• What you should do: In the copy, include no pictures. Reproduce the rest of the entries exactly.

Start of Material provided

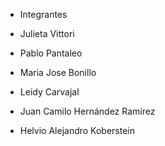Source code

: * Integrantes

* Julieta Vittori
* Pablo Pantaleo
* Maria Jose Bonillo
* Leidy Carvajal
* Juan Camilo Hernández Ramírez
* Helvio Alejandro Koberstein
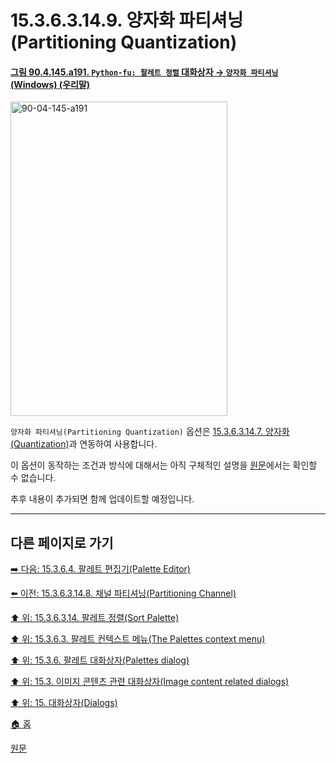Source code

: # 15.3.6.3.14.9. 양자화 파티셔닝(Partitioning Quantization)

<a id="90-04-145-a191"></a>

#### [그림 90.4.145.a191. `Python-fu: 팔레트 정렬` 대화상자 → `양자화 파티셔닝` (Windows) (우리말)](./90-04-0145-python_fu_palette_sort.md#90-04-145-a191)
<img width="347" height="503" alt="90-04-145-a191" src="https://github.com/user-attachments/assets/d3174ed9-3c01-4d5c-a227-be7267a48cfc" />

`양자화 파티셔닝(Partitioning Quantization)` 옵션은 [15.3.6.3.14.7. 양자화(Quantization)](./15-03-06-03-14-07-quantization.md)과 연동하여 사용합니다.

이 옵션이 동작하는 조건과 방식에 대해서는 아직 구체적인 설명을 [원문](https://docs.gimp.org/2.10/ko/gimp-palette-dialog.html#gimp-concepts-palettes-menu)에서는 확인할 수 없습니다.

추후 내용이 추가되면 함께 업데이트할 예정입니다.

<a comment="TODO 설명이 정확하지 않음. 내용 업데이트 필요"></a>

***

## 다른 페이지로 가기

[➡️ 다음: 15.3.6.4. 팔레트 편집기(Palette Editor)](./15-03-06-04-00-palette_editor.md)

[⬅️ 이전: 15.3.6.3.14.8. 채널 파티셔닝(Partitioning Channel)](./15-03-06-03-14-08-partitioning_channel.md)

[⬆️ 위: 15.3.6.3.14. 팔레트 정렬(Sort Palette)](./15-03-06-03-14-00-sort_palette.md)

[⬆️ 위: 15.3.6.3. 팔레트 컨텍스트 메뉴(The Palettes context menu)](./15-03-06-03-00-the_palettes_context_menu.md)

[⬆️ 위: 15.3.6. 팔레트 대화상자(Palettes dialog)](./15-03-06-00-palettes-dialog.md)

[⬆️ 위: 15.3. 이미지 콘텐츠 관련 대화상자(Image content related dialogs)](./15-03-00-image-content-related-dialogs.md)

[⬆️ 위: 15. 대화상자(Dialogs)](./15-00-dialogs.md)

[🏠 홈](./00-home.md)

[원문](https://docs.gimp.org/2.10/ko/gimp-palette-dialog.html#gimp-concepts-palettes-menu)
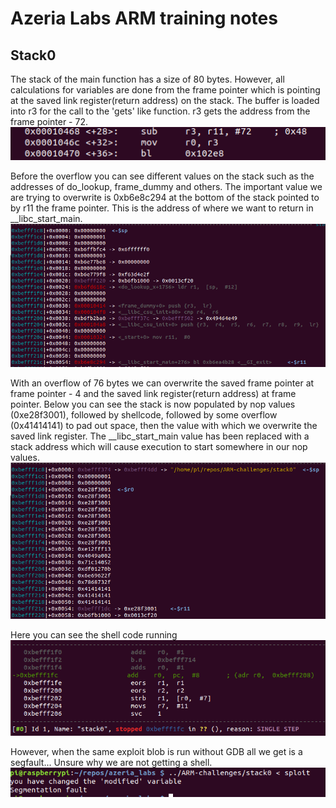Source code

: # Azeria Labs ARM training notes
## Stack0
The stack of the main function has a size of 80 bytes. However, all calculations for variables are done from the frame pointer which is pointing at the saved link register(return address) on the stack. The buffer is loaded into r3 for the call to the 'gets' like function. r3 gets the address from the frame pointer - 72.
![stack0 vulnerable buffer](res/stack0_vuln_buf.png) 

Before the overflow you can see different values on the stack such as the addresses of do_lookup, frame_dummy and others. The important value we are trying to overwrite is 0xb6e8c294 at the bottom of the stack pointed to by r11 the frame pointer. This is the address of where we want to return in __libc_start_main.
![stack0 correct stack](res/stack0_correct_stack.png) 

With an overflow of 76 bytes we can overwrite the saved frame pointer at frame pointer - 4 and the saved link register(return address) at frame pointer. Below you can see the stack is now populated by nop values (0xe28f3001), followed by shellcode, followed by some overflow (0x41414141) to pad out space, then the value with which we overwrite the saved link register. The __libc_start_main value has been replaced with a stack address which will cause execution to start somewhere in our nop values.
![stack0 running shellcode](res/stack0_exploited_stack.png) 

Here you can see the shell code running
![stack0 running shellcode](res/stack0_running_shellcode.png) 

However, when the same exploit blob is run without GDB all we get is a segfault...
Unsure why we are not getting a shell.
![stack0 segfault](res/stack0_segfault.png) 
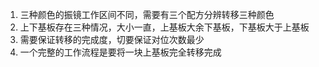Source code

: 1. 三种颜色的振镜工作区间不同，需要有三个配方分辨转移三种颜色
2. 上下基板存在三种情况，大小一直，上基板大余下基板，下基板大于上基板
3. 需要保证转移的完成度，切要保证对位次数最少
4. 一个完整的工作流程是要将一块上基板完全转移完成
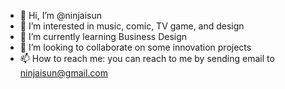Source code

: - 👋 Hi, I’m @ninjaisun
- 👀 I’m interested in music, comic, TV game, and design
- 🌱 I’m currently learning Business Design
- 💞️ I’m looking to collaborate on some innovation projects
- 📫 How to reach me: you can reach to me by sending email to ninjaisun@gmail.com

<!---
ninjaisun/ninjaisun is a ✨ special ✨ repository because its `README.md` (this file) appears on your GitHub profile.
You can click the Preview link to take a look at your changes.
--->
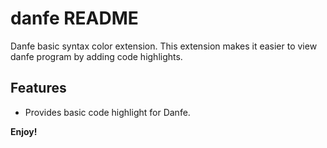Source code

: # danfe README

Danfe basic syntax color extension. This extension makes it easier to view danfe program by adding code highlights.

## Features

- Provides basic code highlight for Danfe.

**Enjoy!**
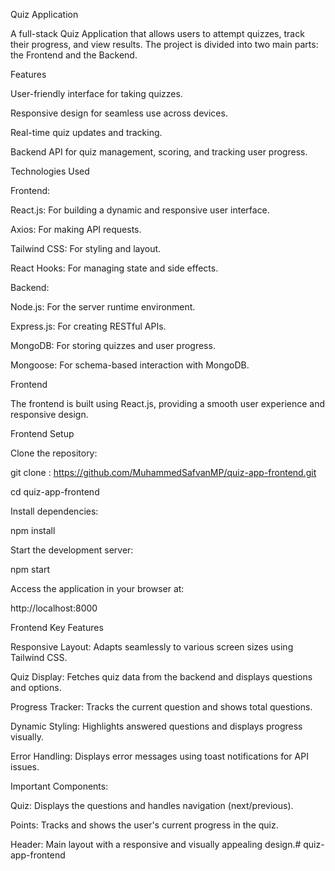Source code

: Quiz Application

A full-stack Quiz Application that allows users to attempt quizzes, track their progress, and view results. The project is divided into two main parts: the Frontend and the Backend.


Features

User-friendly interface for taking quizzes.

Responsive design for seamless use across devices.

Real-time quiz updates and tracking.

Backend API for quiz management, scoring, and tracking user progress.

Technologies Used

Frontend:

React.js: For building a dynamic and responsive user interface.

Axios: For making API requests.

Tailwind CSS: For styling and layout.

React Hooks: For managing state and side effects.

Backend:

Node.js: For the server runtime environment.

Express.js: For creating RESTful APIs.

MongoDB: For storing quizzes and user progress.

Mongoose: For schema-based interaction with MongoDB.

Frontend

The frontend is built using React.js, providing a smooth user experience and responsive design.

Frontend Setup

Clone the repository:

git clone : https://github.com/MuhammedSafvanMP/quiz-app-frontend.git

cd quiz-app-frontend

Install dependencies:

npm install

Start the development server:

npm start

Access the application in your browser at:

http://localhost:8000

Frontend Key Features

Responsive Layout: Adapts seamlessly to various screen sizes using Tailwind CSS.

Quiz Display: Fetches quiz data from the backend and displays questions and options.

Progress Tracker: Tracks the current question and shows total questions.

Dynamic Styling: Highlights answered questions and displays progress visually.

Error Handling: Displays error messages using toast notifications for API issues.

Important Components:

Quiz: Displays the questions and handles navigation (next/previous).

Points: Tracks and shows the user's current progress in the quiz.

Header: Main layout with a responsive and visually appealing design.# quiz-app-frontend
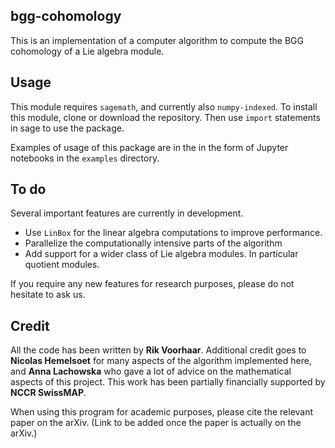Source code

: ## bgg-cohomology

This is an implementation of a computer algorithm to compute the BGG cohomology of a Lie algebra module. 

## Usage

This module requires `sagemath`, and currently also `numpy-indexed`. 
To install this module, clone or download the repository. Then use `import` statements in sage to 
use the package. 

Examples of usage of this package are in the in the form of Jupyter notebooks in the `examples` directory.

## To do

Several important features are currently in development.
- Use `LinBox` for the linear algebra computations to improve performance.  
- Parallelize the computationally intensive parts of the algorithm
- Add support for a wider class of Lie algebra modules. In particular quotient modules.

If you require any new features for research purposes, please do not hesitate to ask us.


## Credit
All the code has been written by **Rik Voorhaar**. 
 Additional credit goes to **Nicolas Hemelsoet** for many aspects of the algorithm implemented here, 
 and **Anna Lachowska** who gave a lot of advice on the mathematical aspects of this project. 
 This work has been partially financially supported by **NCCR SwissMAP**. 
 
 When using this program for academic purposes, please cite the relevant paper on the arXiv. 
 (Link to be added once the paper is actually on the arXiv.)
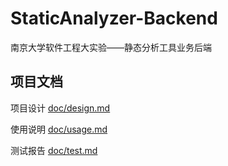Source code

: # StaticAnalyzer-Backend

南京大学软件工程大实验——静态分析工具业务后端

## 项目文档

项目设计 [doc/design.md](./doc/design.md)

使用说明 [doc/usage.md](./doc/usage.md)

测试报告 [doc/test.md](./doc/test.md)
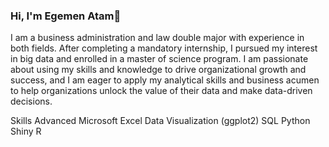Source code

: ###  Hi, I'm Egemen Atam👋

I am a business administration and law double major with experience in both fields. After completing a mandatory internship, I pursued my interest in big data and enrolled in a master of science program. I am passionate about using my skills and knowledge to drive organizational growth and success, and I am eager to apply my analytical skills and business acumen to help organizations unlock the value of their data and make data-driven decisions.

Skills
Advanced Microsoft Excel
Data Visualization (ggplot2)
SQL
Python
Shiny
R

End of Material provided

• Solution:
Source code

: * Integrantes

* Julieta Vittori
* Pablo Pantaleo
* Maria Jose Bonillo
* Leidy Carvajal
* Juan Camilo Hernández Ramírez
* Helvio Alejandro Koberstein
Source code

: # 15.3.6.3.14.9. 양자화 파티셔닝(Partitioning Quantization)

<a id="90-04-145-a191"></a>

#### [그림 90.4.145.a191. `Python-fu: 팔레트 정렬` 대화상자 → `양자화 파티셔닝` (Windows) (우리말)](./90-04-0145-python_fu_palette_sort.md#90-04-145-a191)
<img width="347" height="503" alt="90-04-145-a191" src="https://github.com/user-attachments/assets/d3174ed9-3c01-4d5c-a227-be7267a48cfc" />

`양자화 파티셔닝(Partitioning Quantization)` 옵션은 [15.3.6.3.14.7. 양자화(Quantization)](./15-03-06-03-14-07-quantization.md)과 연동하여 사용합니다.

이 옵션이 동작하는 조건과 방식에 대해서는 아직 구체적인 설명을 [원문](https://docs.gimp.org/2.10/ko/gimp-palette-dialog.html#gimp-concepts-palettes-menu)에서는 확인할 수 없습니다.

추후 내용이 추가되면 함께 업데이트할 예정입니다.

<a comment="TODO 설명이 정확하지 않음. 내용 업데이트 필요"></a>

***

## 다른 페이지로 가기

[➡️ 다음: 15.3.6.4. 팔레트 편집기(Palette Editor)](./15-03-06-04-00-palette_editor.md)

[⬅️ 이전: 15.3.6.3.14.8. 채널 파티셔닝(Partitioning Channel)](./15-03-06-03-14-08-partitioning_channel.md)

[⬆️ 위: 15.3.6.3.14. 팔레트 정렬(Sort Palette)](./15-03-06-03-14-00-sort_palette.md)

[⬆️ 위: 15.3.6.3. 팔레트 컨텍스트 메뉴(The Palettes context menu)](./15-03-06-03-00-the_palettes_context_menu.md)

[⬆️ 위: 15.3.6. 팔레트 대화상자(Palettes dialog)](./15-03-06-00-palettes-dialog.md)

[⬆️ 위: 15.3. 이미지 콘텐츠 관련 대화상자(Image content related dialogs)](./15-03-00-image-content-related-dialogs.md)

[⬆️ 위: 15. 대화상자(Dialogs)](./15-00-dialogs.md)

[🏠 홈](./00-home.md)

[원문](https://docs.gimp.org/2.10/ko/gimp-palette-dialog.html#gimp-concepts-palettes-menu)
Source code

: # Azeria Labs ARM training notes
## Stack0
The stack of the main function has a size of 80 bytes. However, all calculations for variables are done from the frame pointer which is pointing at the saved link register(return address) on the stack. The buffer is loaded into r3 for the call to the 'gets' like function. r3 gets the address from the frame pointer - 72.
![stack0 vulnerable buffer](res/stack0_vuln_buf.png) 

Before the overflow you can see different values on the stack such as the addresses of do_lookup, frame_dummy and others. The important value we are trying to overwrite is 0xb6e8c294 at the bottom of the stack pointed to by r11 the frame pointer. This is the address of where we want to return in __libc_start_main.
![stack0 correct stack](res/stack0_correct_stack.png) 

With an overflow of 76 bytes we can overwrite the saved frame pointer at frame pointer - 4 and the saved link register(return address) at frame pointer. Below you can see the stack is now populated by nop values (0xe28f3001), followed by shellcode, followed by some overflow (0x41414141) to pad out space, then the value with which we overwrite the saved link register. The __libc_start_main value has been replaced with a stack address which will cause execution to start somewhere in our nop values.
![stack0 running shellcode](res/stack0_exploited_stack.png) 

Here you can see the shell code running
![stack0 running shellcode](res/stack0_running_shellcode.png) 

However, when the same exploit blob is run without GDB all we get is a segfault...
Unsure why we are not getting a shell.
![stack0 segfault](res/stack0_segfault.png) 
Source code

: 1. 三种颜色的振镜工作区间不同，需要有三个配方分辨转移三种颜色
2. 上下基板存在三种情况，大小一直，上基板大余下基板，下基板大于上基板
3. 需要保证转移的完成度，切要保证对位次数最少
4. 一个完整的工作流程是要将一块上基板完全转移完成
Source code

: - 👋 Hi, I’m @ninjaisun
- 👀 I’m interested in music, comic, TV game, and design
- 🌱 I’m currently learning Business Design
- 💞️ I’m looking to collaborate on some innovation projects
- 📫 How to reach me: you can reach to me by sending email to ninjaisun@gmail.com

<!---
ninjaisun/ninjaisun is a ✨ special ✨ repository because its `README.md` (this file) appears on your GitHub profile.
You can click the Preview link to take a look at your changes.
--->
Source code

: # danfe README

Danfe basic syntax color extension. This extension makes it easier to view danfe program by adding code highlights.

## Features

- Provides basic code highlight for Danfe.

**Enjoy!**
Source code

: Quiz Application

A full-stack Quiz Application that allows users to attempt quizzes, track their progress, and view results. The project is divided into two main parts: the Frontend and the Backend.


Features

User-friendly interface for taking quizzes.

Responsive design for seamless use across devices.

Real-time quiz updates and tracking.

Backend API for quiz management, scoring, and tracking user progress.

Technologies Used

Frontend:

React.js: For building a dynamic and responsive user interface.

Axios: For making API requests.

Tailwind CSS: For styling and layout.

React Hooks: For managing state and side effects.

Backend:

Node.js: For the server runtime environment.

Express.js: For creating RESTful APIs.

MongoDB: For storing quizzes and user progress.

Mongoose: For schema-based interaction with MongoDB.

Frontend

The frontend is built using React.js, providing a smooth user experience and responsive design.

Frontend Setup

Clone the repository:

git clone : https://github.com/MuhammedSafvanMP/quiz-app-frontend.git

cd quiz-app-frontend

Install dependencies:

npm install

Start the development server:

npm start

Access the application in your browser at:

http://localhost:8000

Frontend Key Features

Responsive Layout: Adapts seamlessly to various screen sizes using Tailwind CSS.

Quiz Display: Fetches quiz data from the backend and displays questions and options.

Progress Tracker: Tracks the current question and shows total questions.

Dynamic Styling: Highlights answered questions and displays progress visually.

Error Handling: Displays error messages using toast notifications for API issues.

Important Components:

Quiz: Displays the questions and handles navigation (next/previous).

Points: Tracks and shows the user's current progress in the quiz.

Header: Main layout with a responsive and visually appealing design.# quiz-app-frontend
Source code

: ## bgg-cohomology

This is an implementation of a computer algorithm to compute the BGG cohomology of a Lie algebra module. 

## Usage

This module requires `sagemath`, and currently also `numpy-indexed`. 
To install this module, clone or download the repository. Then use `import` statements in sage to 
use the package. 

Examples of usage of this package are in the in the form of Jupyter notebooks in the `examples` directory.

## To do

Several important features are currently in development.
- Use `LinBox` for the linear algebra computations to improve performance.  
- Parallelize the computationally intensive parts of the algorithm
- Add support for a wider class of Lie algebra modules. In particular quotient modules.

If you require any new features for research purposes, please do not hesitate to ask us.


## Credit
All the code has been written by **Rik Voorhaar**. 
 Additional credit goes to **Nicolas Hemelsoet** for many aspects of the algorithm implemented here, 
 and **Anna Lachowska** who gave a lot of advice on the mathematical aspects of this project. 
 This work has been partially financially supported by **NCCR SwissMAP**. 
 
 When using this program for academic purposes, please cite the relevant paper on the arXiv. 
 (Link to be added once the paper is actually on the arXiv.)
Source code

: # StaticAnalyzer-Backend

南京大学软件工程大实验——静态分析工具业务后端

## 项目文档

项目设计 [doc/design.md](./doc/design.md)

使用说明 [doc/usage.md](./doc/usage.md)

测试报告 [doc/test.md](./doc/test.md)
Source code

: ###  Hi, I'm Egemen Atam👋

I am a business administration and law double major with experience in both fields. After completing a mandatory internship, I pursued my interest in big data and enrolled in a master of science program. I am passionate about using my skills and knowledge to drive organizational growth and success, and I am eager to apply my analytical skills and business acumen to help organizations unlock the value of their data and make data-driven decisions.

Skills
Advanced Microsoft Excel
Data Visualization (ggplot2)
SQL
Python
Shiny
R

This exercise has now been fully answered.